> _Input for this task_:
- - - - - - -

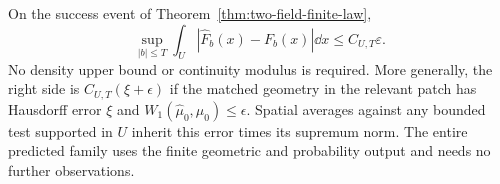 \begin{corollary}
\label{cor:two-field-finite-prediction}
On the success event of Theorem~\ref{thm:two-field-finite-law},
\begin{equation}\label{eq:two-field-prediction-Lone}
 \sup_{|b|\le T}\int_U
             |\widehat F_b(x)-F_b(x)|\dd x
                         \le C_{U,T}\varepsilon.
\end{equation}
No density upper bound or continuity modulus is required.  More
generally, the right side is $C_{U,T}(\xi+\epsilon)$ if the
matched geometry in the relevant patch has Hausdorff error $\xi$
and $W_1(\widehat\mu_0,\mu_0)\le\epsilon$.  Spatial averages
against any bounded test supported in $U$ inherit this error times
its supremum norm.  The entire predicted family uses the finite
geometric and probability output and needs no further observations.
\end{corollary}
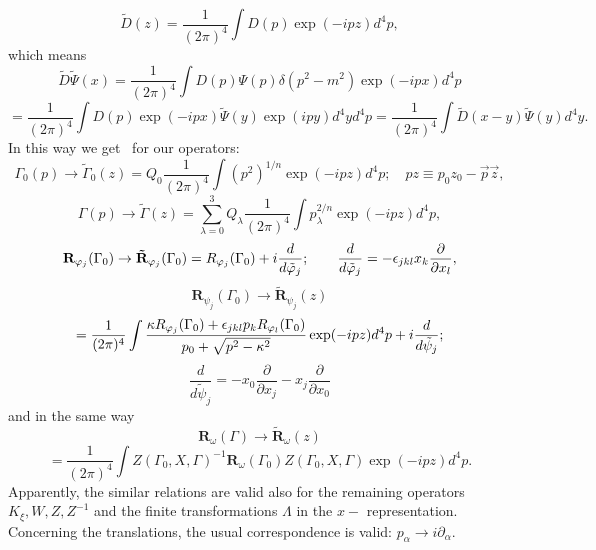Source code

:\documentclass[a4paper,a4paper]{article}
\begin{document}
\begin{equation}
\tilde{D}(z)=\frac{1}{(2\pi )^{4}}\int D(p)\exp \left( -ipz\right) d^{4}p,
\label{s111}
\end{equation}%
which means%
\begin{equation}
\tilde{D}\tilde{\Psi}(x)=\frac{1}{(2\pi )^{4}}\int D(p)\Psi (p)\delta
(p^{2}-m^{2})\exp (-ipx)d^{4}p  \label{s112}
\end{equation}%
\begin{equation*}
=\frac{1}{(2\pi )^{4}}\int D(p)\exp (-ipx)\tilde{\Psi}(y)\exp
(ipy)d^{4}yd^{4}p=\frac{1}{(2\pi )^{4}}\int \tilde{D}(x-y)\tilde{\Psi}%
(y)d^{4}y.
\end{equation*}%
In this way we get \ for our operators: 
\begin{equation}
\Gamma _{0}(p)\rightarrow \tilde{\Gamma}_{0}(z)=Q_{0}\frac{1}{(2\pi )^{4}}%
\int (p^{2})^{1/n}\exp (-ipz)d^{4}p;\quad pz\equiv p_{0}z_{0}-\vec{p}\vec{z},
\label{s83}
\end{equation}%
\begin{equation}
\Gamma (p)\rightarrow \tilde{\Gamma}(z)=\sum_{\lambda =0}^{3}Q_{\lambda }%
\frac{1}{(2\pi )^{4}}\int p_{\lambda }^{2/n}\exp (-ipz)d^{4}p,  \label{s84}
\end{equation}%
\begin{equation}
\mathbf{R}_{\varphi _{j}}(\Gamma _{0})\rightarrow \mathbf{\tilde{R}}%
_{\varphi _{j}}(\Gamma _{0})=R_{\varphi _{j}}(\Gamma _{0})+i\frac{d}{d\tilde{%
\varphi}_{j}};\qquad \frac{d}{d\tilde{\varphi}_{j}}=-\epsilon _{jkl}x_{k}%
\frac{\partial }{\partial x_{l}},  \label{s85}
\end{equation}%
\begin{equation}
\mathbf{R}_{\psi _{j}}(\Gamma _{0})\rightarrow \mathbf{\tilde{R}}_{\psi
_{j}}(z)  \label{s86}
\end{equation}%
\begin{equation*}
=\frac{1}{(2\pi )^{4}}\int \frac{\kappa R_{\varphi _{j}}(\Gamma
_{0})+\epsilon _{jkl}p_{k}R_{\varphi _{l}}(\Gamma _{0})}{p_{0}+\sqrt{%
p^{2}-\kappa ^{2}}}\exp (-ipz)d^{4}p+i\frac{d}{d\tilde{\psi}_{j}};
\end{equation*}%
\begin{equation*}
\frac{d}{d\tilde{\psi}_{j}}=-x_{0}\frac{\partial }{\partial x_{j}}-x_{j}%
\frac{\partial }{\partial x_{0}}
\end{equation*}%
and in the same way 
\begin{equation}
\mathbf{R}_{\omega }(\Gamma )\rightarrow \mathbf{\tilde{R}}_{\omega }(z)
\label{s87}
\end{equation}%
\begin{equation*}
=\frac{1}{(2\pi )^{4}}\int Z(\Gamma _{0},X,\Gamma )^{-1}\mathbf{R}_{\omega
}(\Gamma _{0})Z(\Gamma _{0},X,\Gamma )\exp (-ipz)d^{4}p.
\end{equation*}%
Apparently, the similar relations are valid also for the remaining operators 
$K_{\xi },W,Z,Z^{-1}$ and the finite transformations $\Lambda $ in the $x-$%
representation. Concerning the translations, the usual correspondence is
valid: $p_{\alpha }\rightarrow i\partial _{\alpha }$.
\end{document}

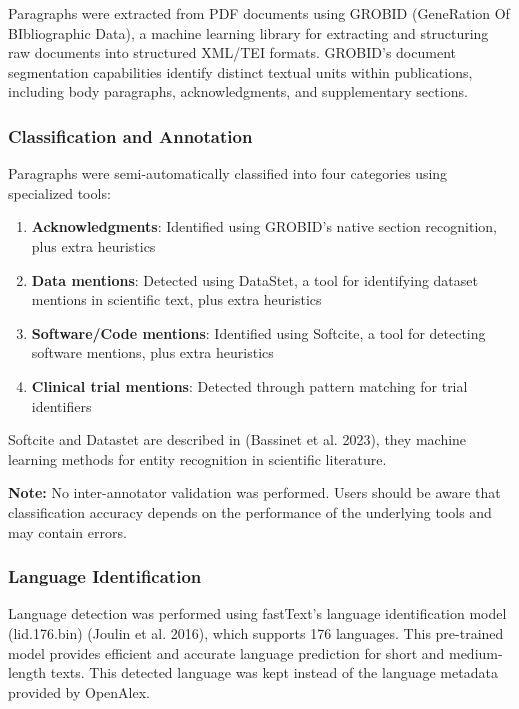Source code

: \documentclass[
]{article}
\providecommand{\tightlist}{%
  \setlength{\itemsep}{0pt}\setlength{\parskip}{0pt}}
\begin{document}
Paragraphs were extracted from PDF documents using GROBID (GeneRation Of
BIbliographic Data), a machine learning library for extracting and
structuring raw documents into structured XML/TEI formats. GROBID's
document segmentation capabilities identify distinct textual units
within publications, including body paragraphs, acknowledgments, and
supplementary sections.

\hypertarget{classification-and-annotation}{%
\subsubsection{Classification and
Annotation}\label{classification-and-annotation}}

Paragraphs were semi-automatically classified into four categories using
specialized tools:

\begin{enumerate}
\def\labelenumi{\arabic{enumi}.}
\tightlist
\item
  \textbf{Acknowledgments}: Identified using GROBID's native section
  recognition, plus extra heuristics
\item
  \textbf{Data mentions}: Detected using DataStet, a tool for
  identifying dataset mentions in scientific text, plus extra heuristics
\item
  \textbf{Software/Code mentions}: Identified using Softcite, a tool for
  detecting software mentions, plus extra heuristics
\item
  \textbf{Clinical trial mentions}: Detected through pattern matching
  for trial identifiers
\end{enumerate}

Softcite and Datastet are described in (Bassinet et al. 2023), they
machine learning methods for entity recognition in scientific
literature.

\textbf{Note:} No inter-annotator validation was performed. Users should
be aware that classification accuracy depends on the performance of the
underlying tools and may contain errors.

\hypertarget{language-identification}{%
\subsubsection{Language Identification}\label{language-identification}}

Language detection was performed using fastText's language
identification model (lid.176.bin) (Joulin et al. 2016), which supports
176 languages. This pre-trained model provides efficient and accurate
language prediction for short and medium-length texts. This detected
language was kept instead of the language metadata provided by OpenAlex.
\end{document}
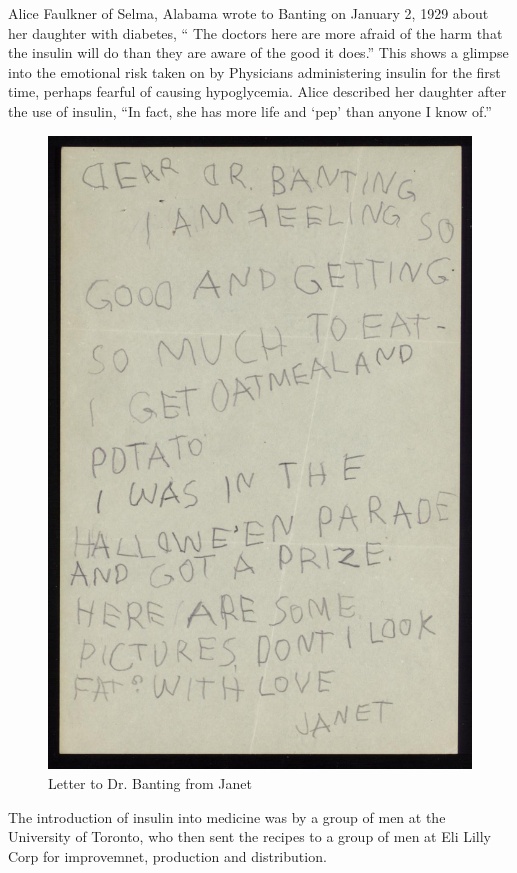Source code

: \documentclass[12pt]{article}
\begin{document}
Alice Faulkner of Selma, Alabama wrote to Banting on January 2, 1929 about her daughter with diabetes, `` The doctors here are more afraid of the harm that the insulin will do than they are aware of the good it does.'' This shows a glimpse into the emotional risk taken on by Physicians administering insulin for the first time, perhaps fearful of causing hypoglycemia. Alice described her daughter after the use of insulin, ``In fact, she has more life and `pep' than anyone I know of.'' 


\begin{figure}[H]
\centering
  \includegraphics [width=5.5in]{banting_fat}
  \caption{Letter to Dr. Banting from Janet}
  \label{fig:Letter from Janet}
\end{figure}


The introduction of insulin into medicine was by a group of men at the University of Toronto, who then sent the recipes to a group of men at Eli Lilly Corp for improvemnet, production and distribution. 


\newpage
\singlespacing


\end{document}
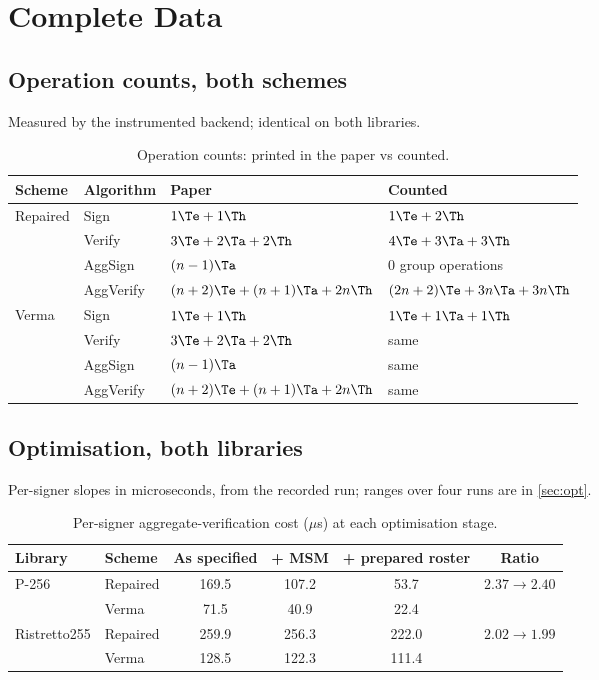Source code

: \section{Complete Data}\label{app:data}

\subsection{Operation counts, both schemes}
Measured by the instrumented backend; identical on both libraries.

\begin{table}[ht]
\centering\small
\caption{Operation counts: printed in the paper vs counted.}\label{tab:counts-full}
\begin{tabular}{llll}
\toprule
Scheme & Algorithm & Paper & Counted \\
\midrule
\multirow{4}{*}{Repaired} & \textsf{Sign} & $1\Te+1\Th$ & $1\Te+2\Th$ \\
 & \textsf{Verify} & $3\Te+2\Ta+2\Th$ & $4\Te+3\Ta+3\Th$ \\
 & \textsf{AggSign} & $(n-1)\Ta$ & 0 group operations \\
 & \textsf{AggVerify} & $(n+2)\Te+(n+1)\Ta+2n\Th$ & $(2n+2)\Te+3n\Ta+3n\Th$ \\
\midrule
\multirow{4}{*}{Verma} & \textsf{Sign} & $1\Te+1\Th$ & $1\Te+1\Ta+1\Th$ \\
 & \textsf{Verify} & $3\Te+2\Ta+2\Th$ & same \\
 & \textsf{AggSign} & $(n-1)\Ta$ & same \\
 & \textsf{AggVerify} & $(n+2)\Te+(n+1)\Ta+2n\Th$ & same \\
\bottomrule
\end{tabular}
\end{table}

\subsection{Optimisation, both libraries}
Per-signer slopes in microseconds, from the recorded run; ranges over four runs are in \cref{sec:opt}.

\begin{table}[ht]
\centering\small
\caption{Per-signer aggregate-verification cost ($\mu$s) at each optimisation stage.}\label{tab:opt-detail}
\begin{tabular}{llcccc}
\toprule
Library & Scheme & As specified & + MSM & + prepared roster & Ratio \\
\midrule
\multirow{2}{*}{P-256} & Repaired & 169.5 & 107.2 & 53.7 & \multirow{2}{*}{$2.37\to2.40$} \\
 & Verma & 71.5 & 40.9 & 22.4 & \\
\midrule
\multirow{2}{*}{Ristretto255} & Repaired & 259.9 & 256.3 & 222.0 & \multirow{2}{*}{$2.02\to1.99$} \\
 & Verma & 128.5 & 122.3 & 111.4 & \\
\bottomrule
\end{tabular}
\end{table}

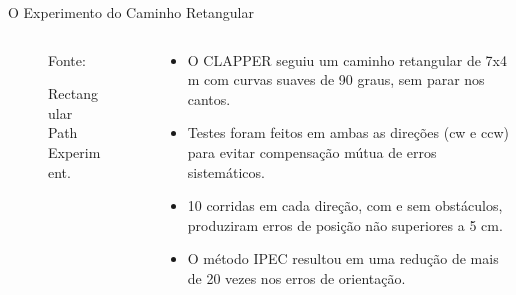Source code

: \documentclass[xcolor=dvipsnames, aspectratio=169]{beamer}
\begin{document}
\begin{frame}{O Experimento do Caminho Retangular}
    \begin{columns}
      \begin{column}{0.5\textwidth}
        \begin{figure}
          \centering
          {Fonte: \cite{borenstein1995intemal}}
          \caption{Rectangular Path Experiment.}
          \label{fig:4_The_Rectangular_Path_Experiment}
        \end{figure}  
      \end{column}
  
      \begin{column}{0.5\textwidth}
        \begin{itemize}
          \item O CLAPPER seguiu um caminho retangular de 7x4 m com curvas suaves de 90 graus, sem parar nos cantos.
          \item Testes foram feitos em ambas as direções (cw e ccw) para evitar compensação mútua de erros sistemáticos.
          \item 10 corridas em cada direção, com e sem obstáculos, produziram erros de posição não superiores a 5 cm.
          \item O método IPEC resultou em uma redução de mais de 20 vezes nos erros de orientação.
        \end{itemize}      
      \end{column}
    \end{columns}
  \end{frame}
\end{document}

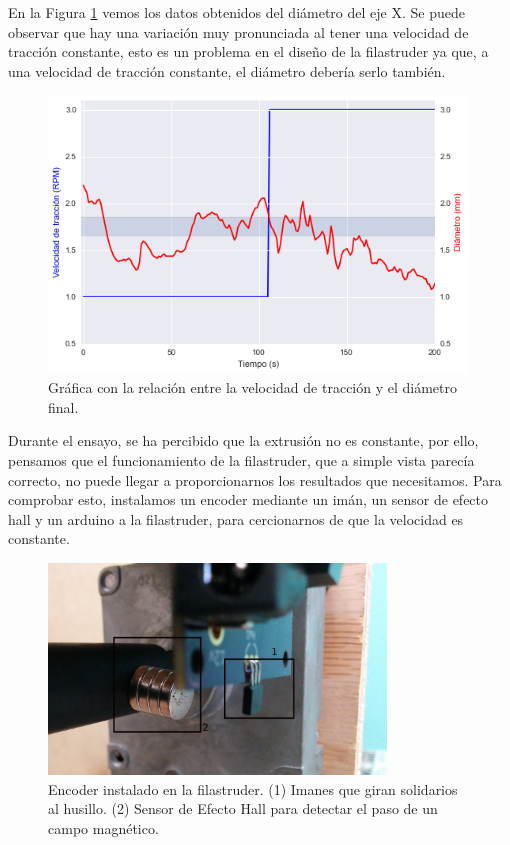 En la Figura \ref{fig:2007105-graf} vemos los datos obtenidos del diámetro del eje X. Se puede observar que hay una variación muy pronunciada al tener una velocidad de tracción constante, esto es un problema en el diseño de la filastruder ya que, a una velocidad de tracción constante, el diámetro debería serlo también.

\begin{figure}[H]
    \centering
    \includegraphics[width=0.99\textwidth]{images/producciones/20072015/output_8_0.png}
    \caption[Gráfica con la relación entre la velocidad de tracción y el diámetro final.]{Gráfica con la relación entre la velocidad de tracción y el diámetro final.}
    \label{fig:2007105-graf}
\end{figure}

 Durante el ensayo, se ha percibido que la extrusión no es constante, por ello, pensamos que el funcionamiento de la filastruder, que a simple vista parecía correcto, no puede llegar a proporcionarnos los resultados que necesitamos. Para comprobar esto, instalamos un encoder mediante un imán, un sensor de efecto hall y un arduino a la filastruder, para cercionarnos de que la velocidad es constante.

\begin{figure}[H]
    \centering
    \includegraphics[width=0.8\textwidth]{images/producciones/20072015/IMG_20150721_110502.jpg}
    \caption[Encoder instalado en la filastruder.]{Encoder instalado en la filastruder. (1) Imanes que giran solidarios al husillo. (2) Sensor de Efecto Hall para detectar el paso de un campo magnético.}
    \label{fig:2007105-enc}
\end{figure}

- - - - - - -

> _How to complete this task_: Wherever the word "AggSign" turns up in the records above, copy the line that holds it.

> _Response to this exercise_:
 & \textsf{AggSign} & $(n-1)\Ta$ & 0 group operations \\
 & \textsf{AggSign} & $(n-1)\Ta$ & same \\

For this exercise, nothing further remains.